あたし、佐々木 ゆかは小谷さんが好きだ。ノリが良くて、面倒見が良くて、仕事も出来て、事ある毎にあたしを弄って来る小谷 隆司さんが大好きだ。歳はちょっと離れているけれど、そんな事は最早恋愛には関係ないと思っている。


『佐々ちゃんほんまとろいなあ…』


『だ、だってお昼食べ過ぎて身体が…っ』


小谷さんに誘われて、ランチに来たは良いけれど、小谷さんに負けじと食べたら動くのもやっとというぐらいにお腹が膨らんでしまって、すたすたと早足で歩く小谷さんに追い付く事が出来ない。小谷さんは痩せの大食いというべきか、あんなにも食べたのに細くて小柄で、あたしみたいに食べたら食べた分だけ体重に響く事がないから羨ましい。


『そんな食わんでええのに食うからやん……ちょっと頬っぺた肉付いて来てんちゃう』


『ぎゃあっ、そ、そんな事…え、いや、でも確かに…っ』


小谷さんがあたしの頬っぺたをぷにぷにするのも、内心ドキドキしながら受け入れているなんて小谷さんは知らないだろう。そんな事よりも、小谷さんが触った後に自分で触るとどことなくお肉が付いてしまっているような気がして、何度も確かめていると小谷さんが吹き出した。


『佐々ちゃんほんま素直というか騙され易いというか…』


『え、でも確かにちょっとお肉が…』


小谷さんはお腹を抱えてけらけらと笑っている。あたしにとっては笑い事ではなく、このままどんどん太って服が着られなくなってしまったらどうしようとか、集合写真を撮った時に人一倍顔が大きかったら…等々、正直本気で焦ってしまっている。そんなあたしを見ていただろう小谷さんの手がふとあたしの頭に伸びて来て…

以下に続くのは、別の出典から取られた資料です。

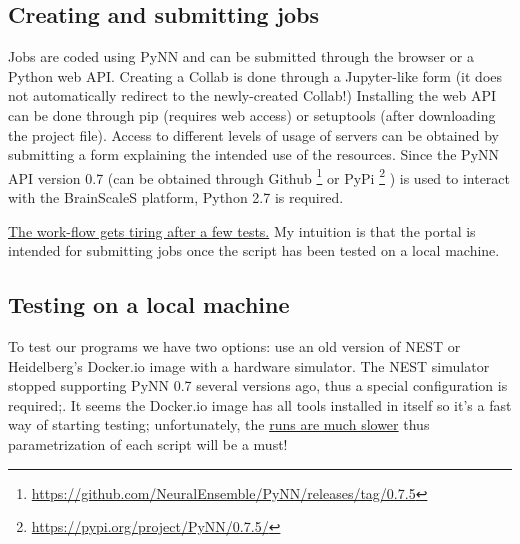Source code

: \documentclass[11pt,a4paper]{article}
\begin{document}
  \subsection{Creating and submitting jobs}
  Jobs are coded using PyNN and can be submitted through the browser or a Python web API.
  Creating a Collab is done through a Jupyter-like form (it does not automatically redirect to the newly-created Collab!)
  Installing the web API can be done through pip (requires web access) or setuptools (after downloading the project file).
  Access to different levels of usage of servers can be obtained by submitting a form explaining the intended use of the resources.
  Since the PyNN API version 0.7 (can be obtained through Github
    \footnote{\url{https://github.com/NeuralEnsemble/PyNN/releases/tag/0.7.5}} 
  or PyPi 
     \footnote{\url{https://pypi.org/project/PyNN/0.7.5/}}
  ) is used to interact with the BrainScaleS platform, Python 2.7 is required.
 
  \underline{The work-flow gets tiring after a few tests.} 
  My intuition is that the portal is intended for submitting jobs once the script has been tested on a local machine. 
 
  \subsection{Testing on a local machine}
  To test our programs we have two options: use an old version of NEST or Heidelberg's Docker.io image with a hardware simulator.
  The NEST simulator stopped supporting PyNN 0.7 several versions ago, thus a special configuration is required;.
  It seems the Docker.io image has all tools installed in itself so it's a fast way of starting testing; unfortunately, the \underline{runs are much slower} thus parametrization of each script will be a must!
 
 
 
 
\end{document}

『だーいじょうぶやって。俺は佐々ちゃんのそのぷにぷに頬っぺ、好きやから、な』


『…っ』


な、と小谷さんがにっと笑う。小谷さんは笑うと目が細くなって、本当に優しそうに笑う。関西の出身だから、始めこそ言葉は少しきつく感じたけれど、今では小谷さんの内側を少し知っているから、小谷さんの言葉遣いなんて全く気にならない。それよりもそれよりも、小谷さんの頭を撫でてくれるその大きな掌が大好きだ。顔が真っ赤になってしまうぐらいに大好きだ。

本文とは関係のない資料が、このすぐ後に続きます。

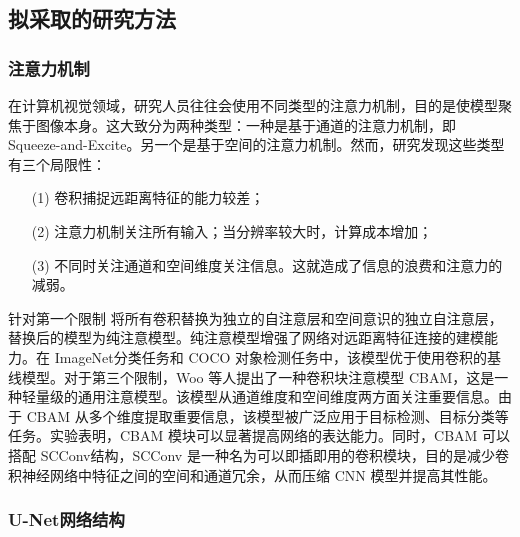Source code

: \documentclass[a4paper]{ctexart}
\begin{document}
	\subsection{拟采取的研究方法}
	
	\subsubsection{注意力机制}
	
	在计算机视觉领域，研究人员往往会使用不同类型的注意力机制，目的是使模型聚焦于图像本身。这大致分为两种类型：一种是基于通道的注意力机制，即 Squeeze-and-Excite。另一个是基于空间的注意力机制\cite{woo2018cbam}。然而，研究发现这些类型有三个局限性：
	
	\begin{itemize}
		\item[(1)] 
		卷积捕捉远距离特征的能力较差；
		
		\item[(2)]
		注意力机制关注所有输入；当分辨率较大时，计算成本增加；
		
		\item[(3)]
		不同时关注通道和空间维度关注信息。这就造成了信息的浪费和注意力的减弱。
	\end{itemize}	
	
	针对第一个限制 \cite{ramachandran2019stand} 将所有卷积替换为独立的自注意层和空间意识的独立自注意层，替换后的模型为纯注意模型。纯注意模型增强了网络对远距离特征连接的建模能力。在 ImageNet分类任务和 COCO 对象检测任务中，该模型优于使用卷积的基线模型。对于第三个限制，Woo 等人\cite{woo2018cbam}提出了一种卷积块注意模型 CBAM，这是一种轻量级的通用注意模型。该模型从通道维度和空间维度两方面关注重要信息。由于 CBAM 从多个维度提取重要信息，该模型被广泛应用于目标检测、目标分类等任务。实验表明，CBAM 模块可以显著提高网络的表达能力。同时，CBAM 可以搭配 SCConv\cite{li2023scconv}结构，SCConv 是一种名为可以即插即用的卷积模块，目的是减少卷积神经网络中特征之间的空间和通道冗余，从而压缩 CNN 模型并提高其性能。
	
	\subsubsection{U-Net网络结构}
	
\end{document}
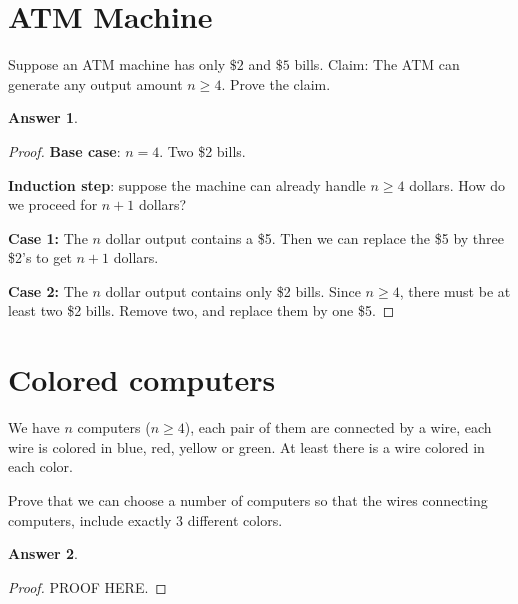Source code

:\documentclass[a4paper]{article}
\renewcommand{\(}{\left(}
\renewcommand{\)}{\right)}
\theoremstyle{plain}
\theoremstyle{plain}
\theoremstyle{definition}
\newtheorem*{answer}{Answer}
\begin{document}
\section{ATM Machine}
Suppose an ATM machine has only $\$2$ and $\$5$ bills.
Claim: The ATM can generate any output amount $n \geq 4$.
Prove the claim.
\begin{shaded}
\begin{answer}
\begin{proof}
\textbf{Base case}: $n = 4$. Two \$2 bills.

\textbf{Induction step}: suppose the machine can already handle $n \geq 4$ dollars.
How do we proceed for $n+1$ dollars?

\textbf{Case 1: }  The $n$ dollar output contains a \$5. Then we can replace the \$5 by three \$2's to get $ n+1$ dollars.
 
 \textbf{Case 2: } The $n$ dollar output contains only \$2 bills. Since $n \geq 4$, there must be at least two \$2 bills. Remove two, and replace them by one \$5.

\end{proof}
\end{answer}
\end{shaded}

\section{Colored computers}
We have $n$ computers ($n \geq 4$), each pair of them are connected by a wire, each wire is colored in blue, red, yellow or green. At least there is a wire colored in each color.

Prove that we can choose a number of computers so that the wires connecting computers, include exactly 3 different colors.

\begin{shaded}
\begin{answer}
\begin{proof}
PROOF HERE.
\end{proof}
\end{answer}
\end{shaded}
\end{document}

『佐々ちゃん落ち着かせるには、頭撫でるんが一番やなあ』


『小谷さんの手じゃないと落ち着かないんですっ』


何だかちょっと分かり易い反応をしてしまったと後悔した。小谷さんに、あたしは貴方の事が好きですと言ってしまった様な言葉は小谷さんにどう聞こえてしまっただろうかと、恐る恐る小谷さんを見上げると、優しく笑っていた小谷さんの表情が今は困ったような笑い方に変わっていた。

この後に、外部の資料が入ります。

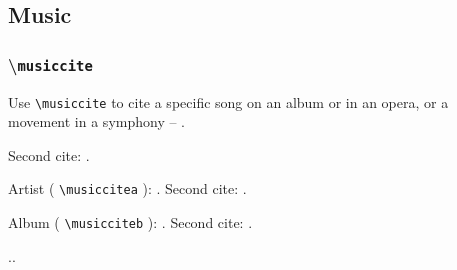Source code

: \documentclass{article}
\newcommand\showcmnd[1]{%
\textbackslash\texttt{#1}%
}
\newcommand\showcmndc[1]{%
\texttt{\colorbox{blue!20!green!12}{\textbackslash#1}}%
}
\newcommand\cbb[1]{%
\colorbox{red!20!yellow!25}{#1}%
}
\begin{document}
\tableofcontents

\subsection{Music}
\subsubsection{\showcmnd{musiccite}}
Use \showcmndc{musiccite} to cite a specific song on an album or in an opera, or a movement in a symphony -- {\color{blue}}.


Second cite: .

Artist (\showcmndc{musiccitea}): 
 \cbb{}.
 Second cite: 
 \cbb{\musiccitea{jcollins}}.

Album (\showcmndc{musicciteb}):
\cbb{}. 
Second cite: 
\cbb{\musicciteb{judith}}.


..

\newrefcontext[sorting=sortmusic]
\printbibliography[
	heading=subbibliography,%
	type=bibmusic,
	title={Music}
	]
\end{document}
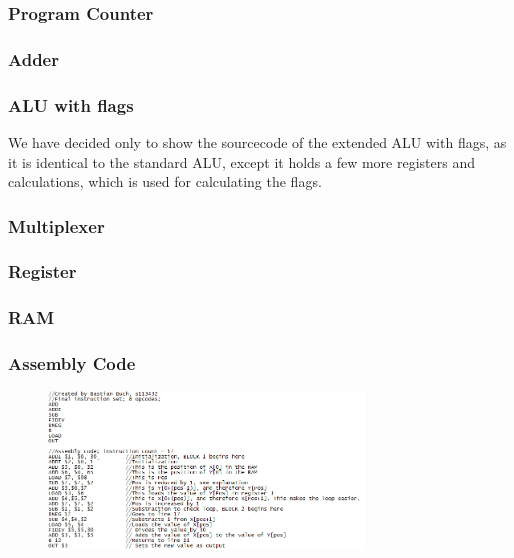 \documentclass[12pt,a4paper]{article}
\begin{document}
\subsubsection{Program Counter}
	
	\newpage
\subsubsection{Adder}
	
	\newpage
\subsubsection{ALU with flags}
	We have decided only to show the sourcecode of the extended ALU with flags, as it is identical to the standard ALU, except it holds a few more registers and calculations, which is used for calculating the flags.\\
	
\subsubsection{Multiplexer}
	
\subsubsection{Register}
	
\subsubsection{RAM}
	
	\newpage
\subsubsection{Assembly Code}
	\begin{figure}[h!]
    \includegraphics[width=0.75\textwidth]{screenshot_assembly.png}
\end{figure}
\end{document}
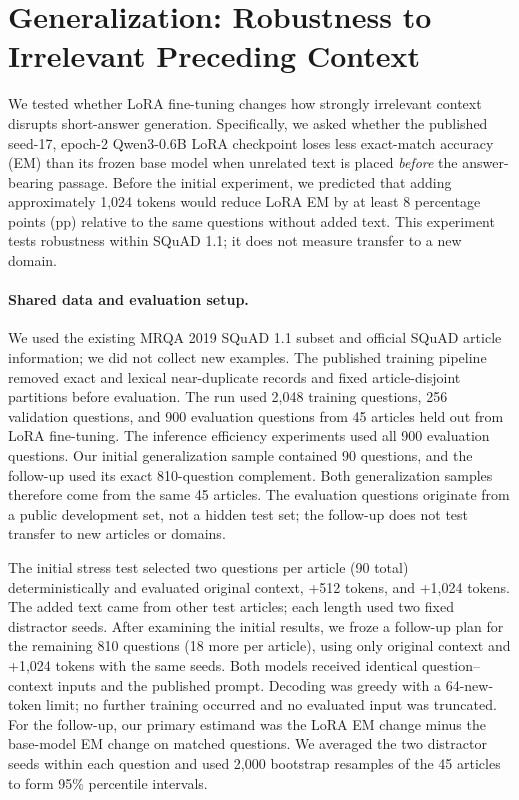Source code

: \section{Generalization: Robustness to Irrelevant Preceding Context}
\label{sec:generalization}

We tested whether LoRA fine-tuning changes how strongly irrelevant context disrupts short-answer generation. Specifically, we asked whether the published seed-17, epoch-2 Qwen3-0.6B LoRA checkpoint loses less exact-match accuracy (EM) than its frozen base model when unrelated text is placed \emph{before} the answer-bearing passage. Before the initial experiment, we predicted that adding approximately 1,024 tokens would reduce LoRA EM by at least 8 percentage points (pp) relative to the same questions without added text. This experiment tests robustness within SQuAD 1.1; it does not measure transfer to a new domain.

\paragraph{Shared data and evaluation setup.} We used the existing MRQA 2019 SQuAD 1.1 subset and official SQuAD article information; we did not collect new examples. The published training pipeline removed exact and lexical near-duplicate records and fixed article-disjoint partitions before evaluation. The run used 2,048 training questions, 256 validation questions, and 900 evaluation questions from 45 articles held out from LoRA fine-tuning. The inference efficiency experiments used all 900 evaluation questions. Our initial generalization sample contained 90 questions, and the follow-up used its exact 810-question complement. Both generalization samples therefore come from the same 45 articles. The evaluation questions originate from a public development set, not a hidden test set; the follow-up does not test transfer to new articles or domains.

The initial stress test selected two questions per article (90 total) deterministically and evaluated original context, +512 tokens, and +1,024 tokens. The added text came from other test articles; each length used two fixed distractor seeds. After examining the initial results, we froze a follow-up plan for the remaining 810 questions (18 more per article), using only original context and +1,024 tokens with the same seeds. Both models received identical question--context inputs and the published prompt. Decoding was greedy with a 64-new-token limit; no further training occurred and no evaluated input was truncated. For the follow-up, our primary estimand was the LoRA EM change minus the base-model EM change on matched questions. We averaged the two distractor seeds within each question and used 2,000 bootstrap resamples of the 45 articles to form 95\% percentile intervals.

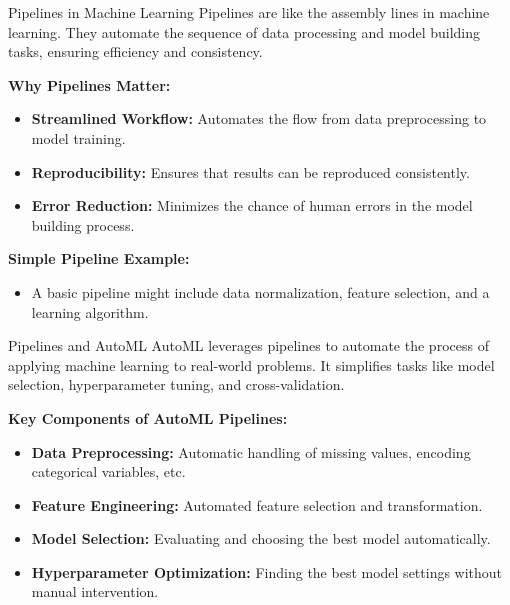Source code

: \documentclass[11pt,compress,t,notes=noshow, xcolor=table]{beamer}
\begin{document}
\begin{vbframe}{Pipelines in Machine Learning}
Pipelines are like the assembly lines in machine learning. They automate the sequence of data processing and model building tasks, ensuring efficiency and consistency.

\textbf{Why Pipelines Matter:}
\begin{itemize}
\item \small \textbf{Streamlined Workflow:} Automates the flow from data preprocessing to model training.
\item \small \textbf{Reproducibility:} Ensures that results can be reproduced consistently.
\item \small \textbf{Error Reduction:} Minimizes the chance of human errors in the model building process.
\end{itemize}

\textbf{Simple Pipeline Example:}
\begin{itemize}
\item A basic pipeline might include data normalization, feature selection, and a learning algorithm.
\end{itemize}
\end{vbframe}

\begin{vbframe}{Pipelines and AutoML}
AutoML leverages pipelines to automate the process of applying machine learning to real-world problems. It simplifies tasks like model selection, hyperparameter tuning, and cross-validation.

\vspace{1em}

\textbf{Key Components of AutoML Pipelines:}
\begin{itemize}
\item \small \textbf{Data Preprocessing:} Automatic handling of missing values, encoding categorical variables, etc.
\item \small \textbf{Feature Engineering:} Automated feature selection and transformation.
\item \small \textbf{Model Selection:} Evaluating and choosing the best model automatically.
\item \small \textbf{Hyperparameter Optimization:} Finding the best model settings without manual intervention.
\end{itemize}
\end{vbframe}

\endlecture
\end{document}
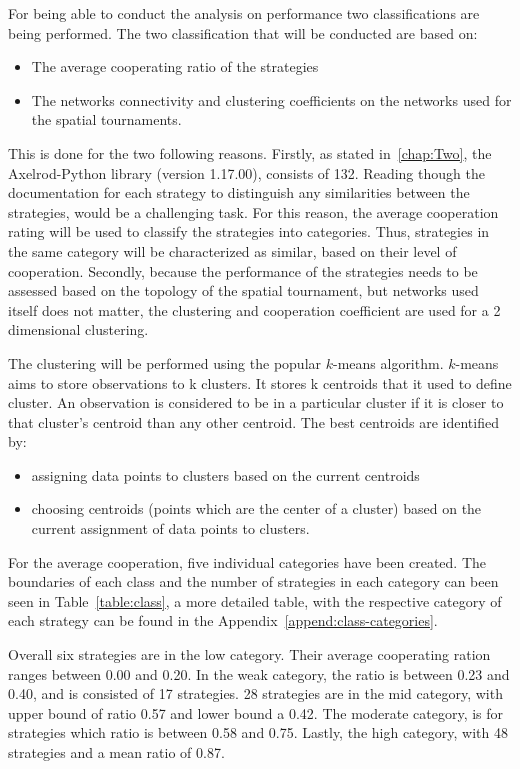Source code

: For being able to conduct the analysis on performance two classifications are
being performed. The two classification that will be conducted
are based on:
\begin{itemize}
	\item The average cooperating ratio of the strategies
	\item The networks connectivity and clustering coefficients on the networks
	 			used for the spatial tournaments.
\end{itemize}

This is done for the two following reasons. Firstly, as stated in~\autoref{chap:Two},
the Axelrod-Python library (version 1.17.00), consists of 132. Reading though
the documentation for each strategy to distinguish any similarities between
the strategies, would be a challenging task. For this reason, the average cooperation
rating will be used to classify the strategies into categories. Thus, strategies
in the same category will be characterized as similar, based on their level of
cooperation. Secondly, because the performance of the strategies needs to be assessed
based on the topology of the spatial tournament, but networks used itself does
not matter, the clustering and cooperation coefficient are used for a 2 dimensional
clustering.

The clustering will be performed using the popular \(k\)-means algorithm.
\(k\)-means aims to store observations to k clusters. It stores k centroids
that it used to define cluster. An observation is considered to be in a
particular cluster if it is closer to that cluster's centroid than any other
centroid. The best centroids are identified by:
\begin{itemize}
  \item assigning data points to clusters based on the current centroids
  \item choosing centroids (points which are the center of a cluster) based on
        the current assignment of data points to clusters.
\end{itemize}

For the average cooperation, five individual categories have been created.
The boundaries of each class and the number of strategies in each category
can been seen in Table~\ref{table:class}, a more detailed table, with the respective category of each
strategy can be found in the Appendix~\ref{append:class-categories}.

Overall six strategies are in the low category. Their average cooperating ration
ranges between 0.00 and 0.20. In the weak category, the ratio is between
0.23 and 0.40, and is consisted of 17 strategies. 28 strategies are
in the mid category, with upper bound of ratio 0.57 and lower bound a 0.42.
The moderate category, is for strategies which ratio is between 0.58 and 0.75.
Lastly, the high category, with 48 strategies and a mean ratio of 0.87.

『おっちゃんをからかったらあかんで。佐々ちゃん可愛いねんから、あんまそんな事ばっか言ってると勘違いされんで』


『おっちゃんって、10歳ぐらいしか離れてないじゃないですか』


小谷さんは、10歳も離れてたらおっちゃんや、と笑った。あたしは24歳、小谷さんは34歳…正直、同じ歳ぐらいの男の子よりも小谷さんの方が話し易いし、楽しいからあたしは小谷さんの年齢を余り気にしない。でも、やっぱり小谷さんからすればあたしはまだまだ子供で、恋愛対象として見られていない事は何となく分かる。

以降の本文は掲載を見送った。